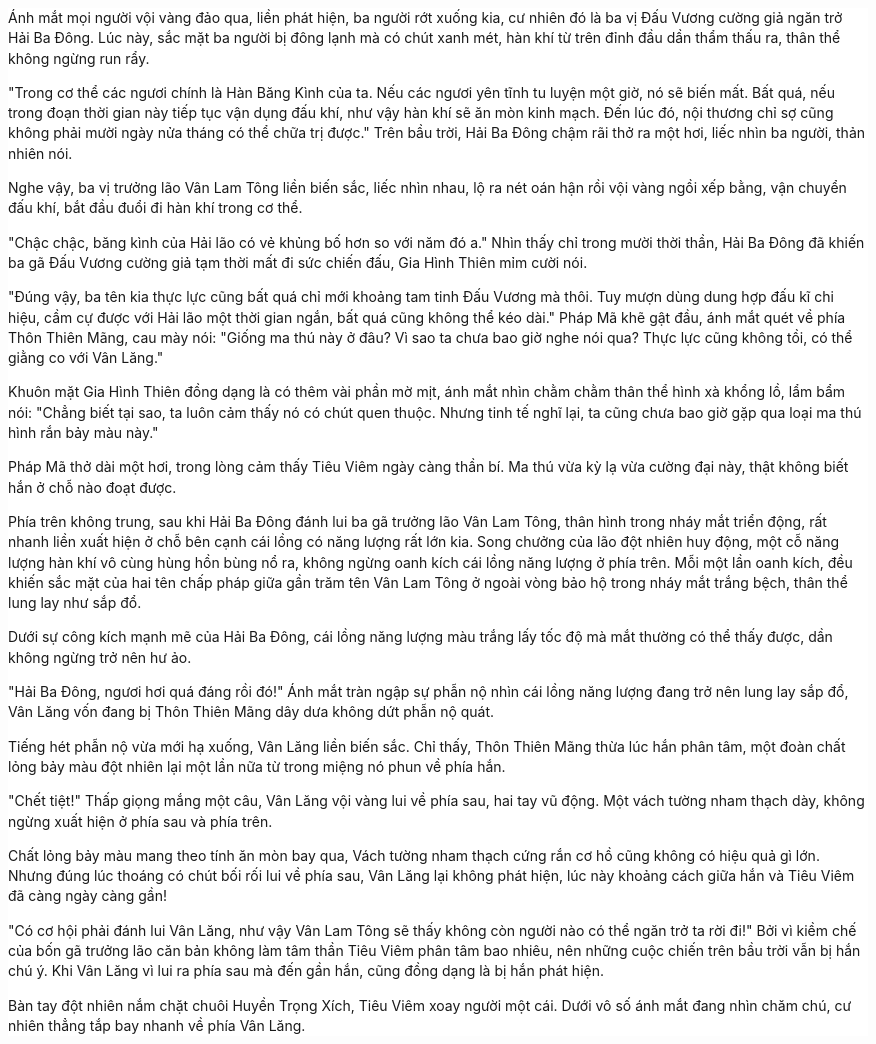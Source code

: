 Ánh mắt mọi người vội vàng đảo qua, liền phát hiện, ba người rớt xuống kia, cư nhiên đó là ba vị Đấu Vương cường giả ngăn trở Hải Ba Đông. Lúc này, sắc mặt ba người bị đông lạnh mà có chút xanh mét, hàn khí từ trên đỉnh đầu dần thẩm thấu ra, thân thể không ngừng run rẩy.

"Trong cơ thể các ngươi chính là Hàn Băng Kình của ta. Nếu các ngươi yên tĩnh tu luyện một giờ, nó sẽ biến mất. Bất quá, nếu trong đoạn thời gian này tiếp tục vận dụng đấu khí, như vậy hàn khí sẽ ăn mòn kinh mạch. Đến lúc đó, nội thương chỉ sợ cũng không phải mười ngày nửa tháng có thể chữa trị được." Trên bầu trời, Hải Ba Đông chậm rãi thở ra một hơi, liếc nhìn ba người, thản nhiên nói.

Nghe vậy, ba vị trưởng lão Vân Lam Tông liền biến sắc, liếc nhìn nhau, lộ ra nét oán hận rồi vội vàng ngồi xếp bằng, vận chuyển đấu khí, bắt đầu đuổi đi hàn khí trong cơ thể.

"Chậc chậc, băng kình của Hải lão có vẻ khủng bố hơn so với năm đó a." Nhìn thấy chỉ trong mười thời thần, Hải Ba Đông đã khiến ba gã Đấu Vương cường giả tạm thời mất đi sức chiến đấu, Gia Hình Thiên mỉm cười nói.

"Đúng vậy, ba tên kia thực lực cũng bất quá chỉ mới khoảng tam tinh Đấu Vương mà thôi. Tuy mượn dùng dung hợp đấu kĩ chi hiệu, cầm cự được với Hải lão một thời gian ngắn, bất quá cũng không thể kéo dài." Pháp Mã khẽ gật đầu, ánh mắt quét về phía Thôn Thiên Mãng, cau mày nói: "Giống ma thú này ở đâu? Vì sao ta chưa bao giờ nghe nói qua? Thực lực cũng không tồi, có thể giằng co với Vân Lăng."

Khuôn mặt Gia Hình Thiên đồng dạng là có thêm vài phần mờ mịt, ánh mắt nhìn chằm chằm thân thể hình xà khổng lồ, lẩm bẩm nói: "Chẳng biết tại sao, ta luôn cảm thấy nó có chút quen thuộc. Nhưng tinh tế nghĩ lại, ta cũng chưa bao giờ gặp qua loại ma thú hình rắn bảy màu này."

Pháp Mã thở dài một hơi, trong lòng cảm thấy Tiêu Viêm ngày càng thần bí. Ma thú vừa kỳ lạ vừa cường đại này, thật không biết hắn ở chỗ nào đoạt được.

Phía trên không trung, sau khi Hải Ba Đông đánh lui ba gã trưởng lão Vân Lam Tông, thân hình trong nháy mắt triển động, rất nhanh liền xuất hiện ở chỗ bên cạnh cái lồng có năng lượng rất lớn kia. Song chưởng của lão đột nhiên huy động, một cỗ năng lượng hàn khí vô cùng hùng hồn bùng nổ ra, không ngừng oanh kích cái lồng năng lượng ở phía trên. Mỗi một lần oanh kích, đều khiến sắc mặt của hai tên chấp pháp giữa gần trăm tên Vân Lam Tông ở ngoài vòng bảo hộ trong nháy mắt trắng bệch, thân thể lung lay như sắp đổ.

Dưới sự công kích mạnh mẽ của Hải Ba Đông, cái lồng năng lượng màu trắng lấy tốc độ mà mắt thường có thể thấy được, dần không ngừng trở nên hư ảo.

"Hải Ba Đông, ngươi hơi quá đáng rồi đó!" Ánh mắt tràn ngập sự phẫn nộ nhìn cái lồng năng lượng đang trở nên lung lay sắp đổ, Vân Lăng vốn đang bị Thôn Thiên Mãng dây dưa không dứt phẫn nộ quát.

Tiếng hét phẫn nộ vừa mới hạ xuống, Vân Lăng liền biến sắc. Chỉ thấy, Thôn Thiên Mãng thừa lúc hắn phân tâm, một đoàn chất lỏng bảy màu đột nhiên lại một lần nữa từ trong miệng nó phun về phía hắn.

"Chết tiệt!" Thấp giọng mắng một câu, Vân Lăng vội vàng lui về phía sau, hai tay vũ động. Một vách tường nham thạch dày, không ngừng xuất hiện ở phía sau và phía trên.

Chất lỏng bảy màu mang theo tính ăn mòn bay qua, Vách tường nham thạch cứng rắn cơ hồ cũng không có hiệu quả gì lớn. Nhưng đúng lúc thoáng có chút bối rối lui về phía sau, Vân Lăng lại không phát hiện, lúc này khoảng cách giữa hắn và Tiêu Viêm đã càng ngày càng gần!

"Có cơ hội phải đánh lui Vân Lăng, như vậy Vân Lam Tông sẽ thấy không còn người nào có thể ngăn trở ta rời đi!" Bởi vì kiềm chế của bốn gã trưởng lão căn bản không làm tâm thần Tiêu Viêm phân tâm bao nhiêu, nên những cuộc chiến trên bầu trời vẫn bị hắn chú ý. Khi Vân Lăng vì lui ra phía sau mà đến gần hắn, cũng đồng dạng là bị hắn phát hiện.

Bàn tay đột nhiên nắm chặt chuôi Huyền Trọng Xích, Tiêu Viêm xoay người một cái. Dưới vô số ánh mắt đang nhìn chăm chú, cư nhiên thẳng tắp bay nhanh về phía Vân Lăng.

EXERCISE DETAILS = Copy out all the data exactly; skip the pictures.

RESPONSE TO THIS TASK =
Source code

: Ánh mắt mọi người vội vàng đảo qua, liền phát hiện, ba người rớt xuống kia, cư nhiên đó là ba vị Đấu Vương cường giả ngăn trở Hải Ba Đông. Lúc này, sắc mặt ba người bị đông lạnh mà có chút xanh mét, hàn khí từ trên đỉnh đầu dần thẩm thấu ra, thân thể không ngừng run rẩy.

"Trong cơ thể các ngươi chính là Hàn Băng Kình của ta. Nếu các ngươi yên tĩnh tu luyện một giờ, nó sẽ biến mất. Bất quá, nếu trong đoạn thời gian này tiếp tục vận dụng đấu khí, như vậy hàn khí sẽ ăn mòn kinh mạch. Đến lúc đó, nội thương chỉ sợ cũng không phải mười ngày nửa tháng có thể chữa trị được." Trên bầu trời, Hải Ba Đông chậm rãi thở ra một hơi, liếc nhìn ba người, thản nhiên nói.

Nghe vậy, ba vị trưởng lão Vân Lam Tông liền biến sắc, liếc nhìn nhau, lộ ra nét oán hận rồi vội vàng ngồi xếp bằng, vận chuyển đấu khí, bắt đầu đuổi đi hàn khí trong cơ thể.

"Chậc chậc, băng kình của Hải lão có vẻ khủng bố hơn so với năm đó a." Nhìn thấy chỉ trong mười thời thần, Hải Ba Đông đã khiến ba gã Đấu Vương cường giả tạm thời mất đi sức chiến đấu, Gia Hình Thiên mỉm cười nói.

"Đúng vậy, ba tên kia thực lực cũng bất quá chỉ mới khoảng tam tinh Đấu Vương mà thôi. Tuy mượn dùng dung hợp đấu kĩ chi hiệu, cầm cự được với Hải lão một thời gian ngắn, bất quá cũng không thể kéo dài." Pháp Mã khẽ gật đầu, ánh mắt quét về phía Thôn Thiên Mãng, cau mày nói: "Giống ma thú này ở đâu? Vì sao ta chưa bao giờ nghe nói qua? Thực lực cũng không tồi, có thể giằng co với Vân Lăng."

Khuôn mặt Gia Hình Thiên đồng dạng là có thêm vài phần mờ mịt, ánh mắt nhìn chằm chằm thân thể hình xà khổng lồ, lẩm bẩm nói: "Chẳng biết tại sao, ta luôn cảm thấy nó có chút quen thuộc. Nhưng tinh tế nghĩ lại, ta cũng chưa bao giờ gặp qua loại ma thú hình rắn bảy màu này."

Pháp Mã thở dài một hơi, trong lòng cảm thấy Tiêu Viêm ngày càng thần bí. Ma thú vừa kỳ lạ vừa cường đại này, thật không biết hắn ở chỗ nào đoạt được.

Phía trên không trung, sau khi Hải Ba Đông đánh lui ba gã trưởng lão Vân Lam Tông, thân hình trong nháy mắt triển động, rất nhanh liền xuất hiện ở chỗ bên cạnh cái lồng có năng lượng rất lớn kia. Song chưởng của lão đột nhiên huy động, một cỗ năng lượng hàn khí vô cùng hùng hồn bùng nổ ra, không ngừng oanh kích cái lồng năng lượng ở phía trên. Mỗi một lần oanh kích, đều khiến sắc mặt của hai tên chấp pháp giữa gần trăm tên Vân Lam Tông ở ngoài vòng bảo hộ trong nháy mắt trắng bệch, thân thể lung lay như sắp đổ.

Dưới sự công kích mạnh mẽ của Hải Ba Đông, cái lồng năng lượng màu trắng lấy tốc độ mà mắt thường có thể thấy được, dần không ngừng trở nên hư ảo.

"Hải Ba Đông, ngươi hơi quá đáng rồi đó!" Ánh mắt tràn ngập sự phẫn nộ nhìn cái lồng năng lượng đang trở nên lung lay sắp đổ, Vân Lăng vốn đang bị Thôn Thiên Mãng dây dưa không dứt phẫn nộ quát.

Tiếng hét phẫn nộ vừa mới hạ xuống, Vân Lăng liền biến sắc. Chỉ thấy, Thôn Thiên Mãng thừa lúc hắn phân tâm, một đoàn chất lỏng bảy màu đột nhiên lại một lần nữa từ trong miệng nó phun về phía hắn.

"Chết tiệt!" Thấp giọng mắng một câu, Vân Lăng vội vàng lui về phía sau, hai tay vũ động. Một vách tường nham thạch dày, không ngừng xuất hiện ở phía sau và phía trên.

Chất lỏng bảy màu mang theo tính ăn mòn bay qua, Vách tường nham thạch cứng rắn cơ hồ cũng không có hiệu quả gì lớn. Nhưng đúng lúc thoáng có chút bối rối lui về phía sau, Vân Lăng lại không phát hiện, lúc này khoảng cách giữa hắn và Tiêu Viêm đã càng ngày càng gần!

"Có cơ hội phải đánh lui Vân Lăng, như vậy Vân Lam Tông sẽ thấy không còn người nào có thể ngăn trở ta rời đi!" Bởi vì kiềm chế của bốn gã trưởng lão căn bản không làm tâm thần Tiêu Viêm phân tâm bao nhiêu, nên những cuộc chiến trên bầu trời vẫn bị hắn chú ý. Khi Vân Lăng vì lui ra phía sau mà đến gần hắn, cũng đồng dạng là bị hắn phát hiện.

Bàn tay đột nhiên nắm chặt chuôi Huyền Trọng Xích, Tiêu Viêm xoay người một cái. Dưới vô số ánh mắt đang nhìn chăm chú, cư nhiên thẳng tắp bay nhanh về phía Vân Lăng.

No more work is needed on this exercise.